REQUIRED WORK: Copy each line that contains the string "getEdges", taking them from the material.

────────

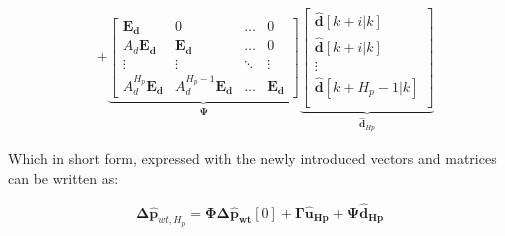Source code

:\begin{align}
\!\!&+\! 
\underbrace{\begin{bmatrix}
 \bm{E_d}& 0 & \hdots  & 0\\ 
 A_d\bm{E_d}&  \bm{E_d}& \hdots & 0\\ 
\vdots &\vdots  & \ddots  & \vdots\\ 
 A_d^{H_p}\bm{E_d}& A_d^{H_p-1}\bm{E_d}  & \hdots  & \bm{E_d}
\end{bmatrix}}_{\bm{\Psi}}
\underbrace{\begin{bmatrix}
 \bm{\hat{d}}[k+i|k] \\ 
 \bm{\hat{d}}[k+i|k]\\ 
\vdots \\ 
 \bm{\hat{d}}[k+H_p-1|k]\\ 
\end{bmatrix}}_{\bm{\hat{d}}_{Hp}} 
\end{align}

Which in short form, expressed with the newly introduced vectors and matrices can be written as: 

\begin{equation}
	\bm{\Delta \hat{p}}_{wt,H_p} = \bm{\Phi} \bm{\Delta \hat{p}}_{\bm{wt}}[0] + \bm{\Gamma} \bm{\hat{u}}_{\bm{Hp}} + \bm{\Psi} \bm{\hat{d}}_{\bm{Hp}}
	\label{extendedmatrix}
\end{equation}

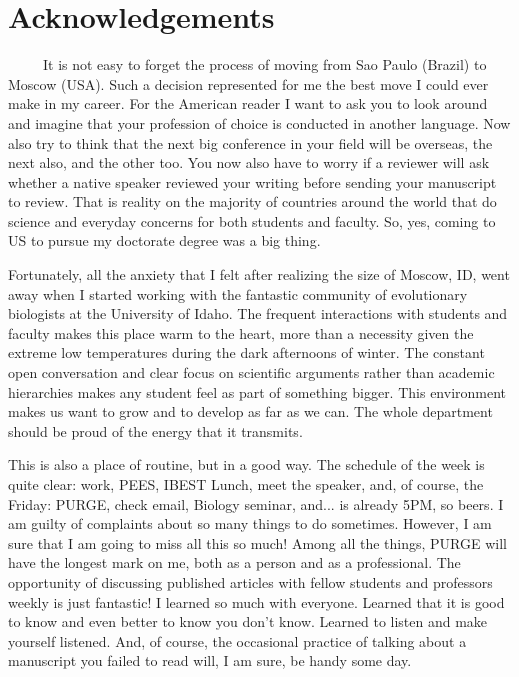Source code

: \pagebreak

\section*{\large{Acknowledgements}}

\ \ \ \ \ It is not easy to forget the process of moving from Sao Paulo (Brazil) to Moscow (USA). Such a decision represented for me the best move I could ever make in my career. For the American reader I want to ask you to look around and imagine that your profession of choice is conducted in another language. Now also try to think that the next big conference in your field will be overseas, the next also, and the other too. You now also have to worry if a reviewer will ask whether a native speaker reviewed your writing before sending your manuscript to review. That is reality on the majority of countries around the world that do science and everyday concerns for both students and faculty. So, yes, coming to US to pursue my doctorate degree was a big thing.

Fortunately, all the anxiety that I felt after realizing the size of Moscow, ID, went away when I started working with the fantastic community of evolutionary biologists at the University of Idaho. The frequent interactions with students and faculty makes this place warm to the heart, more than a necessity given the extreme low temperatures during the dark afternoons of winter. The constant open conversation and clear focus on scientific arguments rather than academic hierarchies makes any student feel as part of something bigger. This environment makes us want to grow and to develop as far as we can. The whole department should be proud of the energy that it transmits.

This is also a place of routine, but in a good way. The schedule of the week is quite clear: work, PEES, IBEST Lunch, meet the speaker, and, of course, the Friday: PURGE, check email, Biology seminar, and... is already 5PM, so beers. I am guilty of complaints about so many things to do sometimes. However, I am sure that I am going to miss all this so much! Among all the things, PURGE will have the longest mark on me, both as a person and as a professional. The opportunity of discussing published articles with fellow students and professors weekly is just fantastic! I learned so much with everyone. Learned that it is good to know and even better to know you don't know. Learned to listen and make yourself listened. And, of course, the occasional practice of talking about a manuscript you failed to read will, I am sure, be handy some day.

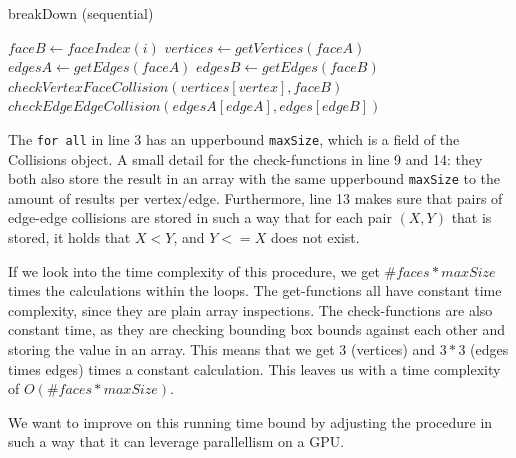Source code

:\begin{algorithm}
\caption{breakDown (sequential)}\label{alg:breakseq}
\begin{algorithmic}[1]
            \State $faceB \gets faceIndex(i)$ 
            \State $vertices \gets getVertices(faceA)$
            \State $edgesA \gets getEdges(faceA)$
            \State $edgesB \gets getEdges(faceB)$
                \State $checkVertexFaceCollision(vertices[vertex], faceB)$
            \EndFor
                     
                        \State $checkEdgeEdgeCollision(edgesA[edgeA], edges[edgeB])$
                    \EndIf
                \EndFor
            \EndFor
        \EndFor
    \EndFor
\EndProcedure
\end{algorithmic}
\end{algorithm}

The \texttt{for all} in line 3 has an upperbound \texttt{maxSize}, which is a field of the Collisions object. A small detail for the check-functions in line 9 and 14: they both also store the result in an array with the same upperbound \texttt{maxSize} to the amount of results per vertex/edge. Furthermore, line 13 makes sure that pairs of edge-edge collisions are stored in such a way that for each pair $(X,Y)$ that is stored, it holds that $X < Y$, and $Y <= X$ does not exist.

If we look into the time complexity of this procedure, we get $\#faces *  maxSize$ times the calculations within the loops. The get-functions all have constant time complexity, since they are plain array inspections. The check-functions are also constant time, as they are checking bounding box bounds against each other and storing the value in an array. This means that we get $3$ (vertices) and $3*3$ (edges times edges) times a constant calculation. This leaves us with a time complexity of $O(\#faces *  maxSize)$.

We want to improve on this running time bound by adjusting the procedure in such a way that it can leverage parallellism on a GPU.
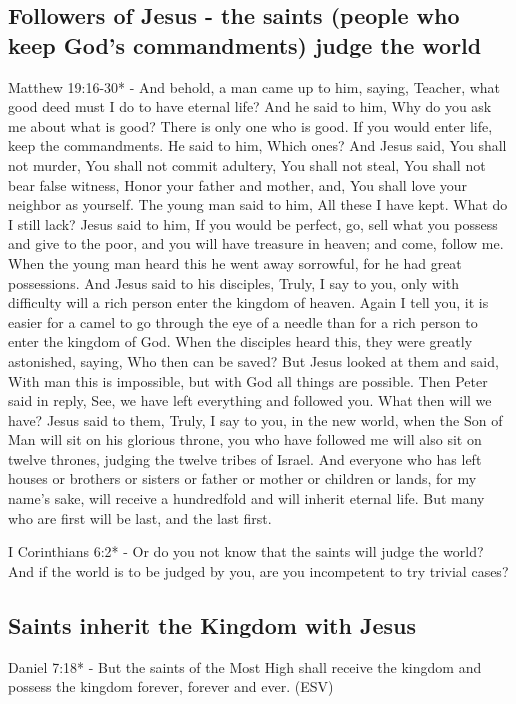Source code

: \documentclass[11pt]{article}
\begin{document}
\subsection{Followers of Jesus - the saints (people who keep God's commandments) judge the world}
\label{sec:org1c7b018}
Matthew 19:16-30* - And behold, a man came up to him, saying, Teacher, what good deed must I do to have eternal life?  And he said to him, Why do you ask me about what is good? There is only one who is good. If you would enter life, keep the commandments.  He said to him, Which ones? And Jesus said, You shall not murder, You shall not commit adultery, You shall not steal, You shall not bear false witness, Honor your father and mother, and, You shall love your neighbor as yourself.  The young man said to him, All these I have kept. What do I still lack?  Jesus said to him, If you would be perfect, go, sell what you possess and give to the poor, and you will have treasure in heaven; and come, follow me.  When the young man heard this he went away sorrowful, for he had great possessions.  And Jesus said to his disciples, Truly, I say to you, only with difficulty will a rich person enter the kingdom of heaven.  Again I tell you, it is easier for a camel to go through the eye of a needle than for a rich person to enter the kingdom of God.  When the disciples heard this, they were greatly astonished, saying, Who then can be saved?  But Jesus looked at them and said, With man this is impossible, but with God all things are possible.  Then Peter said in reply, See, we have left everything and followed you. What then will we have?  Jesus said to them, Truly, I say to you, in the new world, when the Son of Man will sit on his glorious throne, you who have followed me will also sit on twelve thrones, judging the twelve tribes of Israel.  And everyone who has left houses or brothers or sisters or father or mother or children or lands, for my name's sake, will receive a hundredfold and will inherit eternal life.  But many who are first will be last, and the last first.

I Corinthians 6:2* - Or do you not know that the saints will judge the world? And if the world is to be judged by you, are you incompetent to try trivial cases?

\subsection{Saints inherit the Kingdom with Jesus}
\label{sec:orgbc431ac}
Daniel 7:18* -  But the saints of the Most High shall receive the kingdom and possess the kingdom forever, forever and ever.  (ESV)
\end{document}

────────

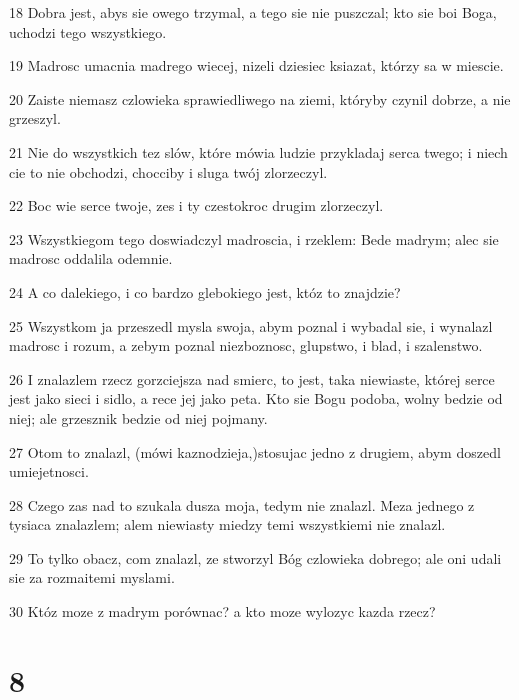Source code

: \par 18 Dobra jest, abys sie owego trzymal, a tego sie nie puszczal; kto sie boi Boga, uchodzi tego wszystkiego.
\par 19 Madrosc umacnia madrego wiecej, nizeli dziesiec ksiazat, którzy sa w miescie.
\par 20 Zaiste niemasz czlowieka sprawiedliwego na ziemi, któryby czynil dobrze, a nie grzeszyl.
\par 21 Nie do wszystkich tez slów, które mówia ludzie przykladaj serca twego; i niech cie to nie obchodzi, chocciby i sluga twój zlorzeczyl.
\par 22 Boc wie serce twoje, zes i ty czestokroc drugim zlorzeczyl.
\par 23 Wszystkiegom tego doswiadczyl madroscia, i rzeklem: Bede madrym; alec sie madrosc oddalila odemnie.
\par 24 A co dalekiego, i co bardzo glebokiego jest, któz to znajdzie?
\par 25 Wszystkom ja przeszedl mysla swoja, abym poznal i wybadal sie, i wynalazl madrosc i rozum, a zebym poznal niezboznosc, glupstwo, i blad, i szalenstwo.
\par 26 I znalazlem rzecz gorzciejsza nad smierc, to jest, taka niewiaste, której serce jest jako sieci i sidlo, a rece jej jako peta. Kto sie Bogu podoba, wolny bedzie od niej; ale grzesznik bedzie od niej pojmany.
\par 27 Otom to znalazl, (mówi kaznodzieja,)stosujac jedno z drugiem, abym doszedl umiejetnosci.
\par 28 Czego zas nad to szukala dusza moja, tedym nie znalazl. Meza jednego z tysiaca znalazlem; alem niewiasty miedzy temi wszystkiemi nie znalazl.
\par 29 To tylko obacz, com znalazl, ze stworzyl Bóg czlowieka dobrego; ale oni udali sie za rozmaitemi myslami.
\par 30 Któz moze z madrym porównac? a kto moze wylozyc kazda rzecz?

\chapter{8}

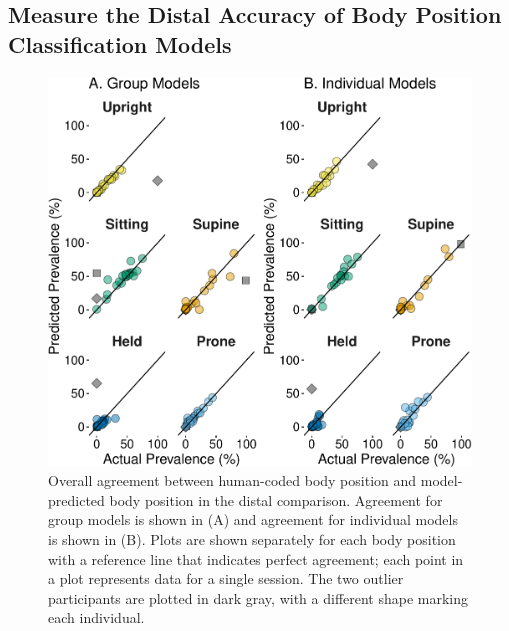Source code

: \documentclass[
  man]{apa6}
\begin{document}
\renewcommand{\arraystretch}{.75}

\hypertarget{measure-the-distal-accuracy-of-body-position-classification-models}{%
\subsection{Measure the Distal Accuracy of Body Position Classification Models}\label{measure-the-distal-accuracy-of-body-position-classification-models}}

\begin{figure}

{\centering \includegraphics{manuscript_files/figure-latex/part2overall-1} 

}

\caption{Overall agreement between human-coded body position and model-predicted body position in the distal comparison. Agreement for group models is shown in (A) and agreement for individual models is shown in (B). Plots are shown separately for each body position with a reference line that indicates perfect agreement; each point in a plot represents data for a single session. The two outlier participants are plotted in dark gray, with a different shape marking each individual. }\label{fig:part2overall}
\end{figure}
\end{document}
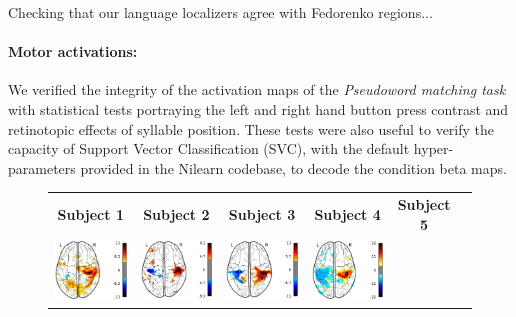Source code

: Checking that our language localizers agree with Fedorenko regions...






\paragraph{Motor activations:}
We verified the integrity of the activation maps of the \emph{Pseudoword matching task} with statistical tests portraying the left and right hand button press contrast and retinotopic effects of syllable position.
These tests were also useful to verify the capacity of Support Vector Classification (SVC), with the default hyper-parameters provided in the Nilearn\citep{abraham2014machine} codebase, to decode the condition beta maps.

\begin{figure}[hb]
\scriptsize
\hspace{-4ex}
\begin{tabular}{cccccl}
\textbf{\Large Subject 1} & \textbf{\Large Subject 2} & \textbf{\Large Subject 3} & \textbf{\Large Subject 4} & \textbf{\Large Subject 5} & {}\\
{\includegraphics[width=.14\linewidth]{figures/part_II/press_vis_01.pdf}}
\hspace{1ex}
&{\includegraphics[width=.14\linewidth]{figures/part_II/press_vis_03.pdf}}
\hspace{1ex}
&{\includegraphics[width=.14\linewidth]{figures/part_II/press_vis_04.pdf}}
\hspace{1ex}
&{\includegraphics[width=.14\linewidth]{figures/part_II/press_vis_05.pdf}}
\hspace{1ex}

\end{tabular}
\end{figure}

────────

ANSWER SPACE:
            \State $edgesA \gets getEdges(faceA)$
            \State $edgesB \gets getEdges(faceB)$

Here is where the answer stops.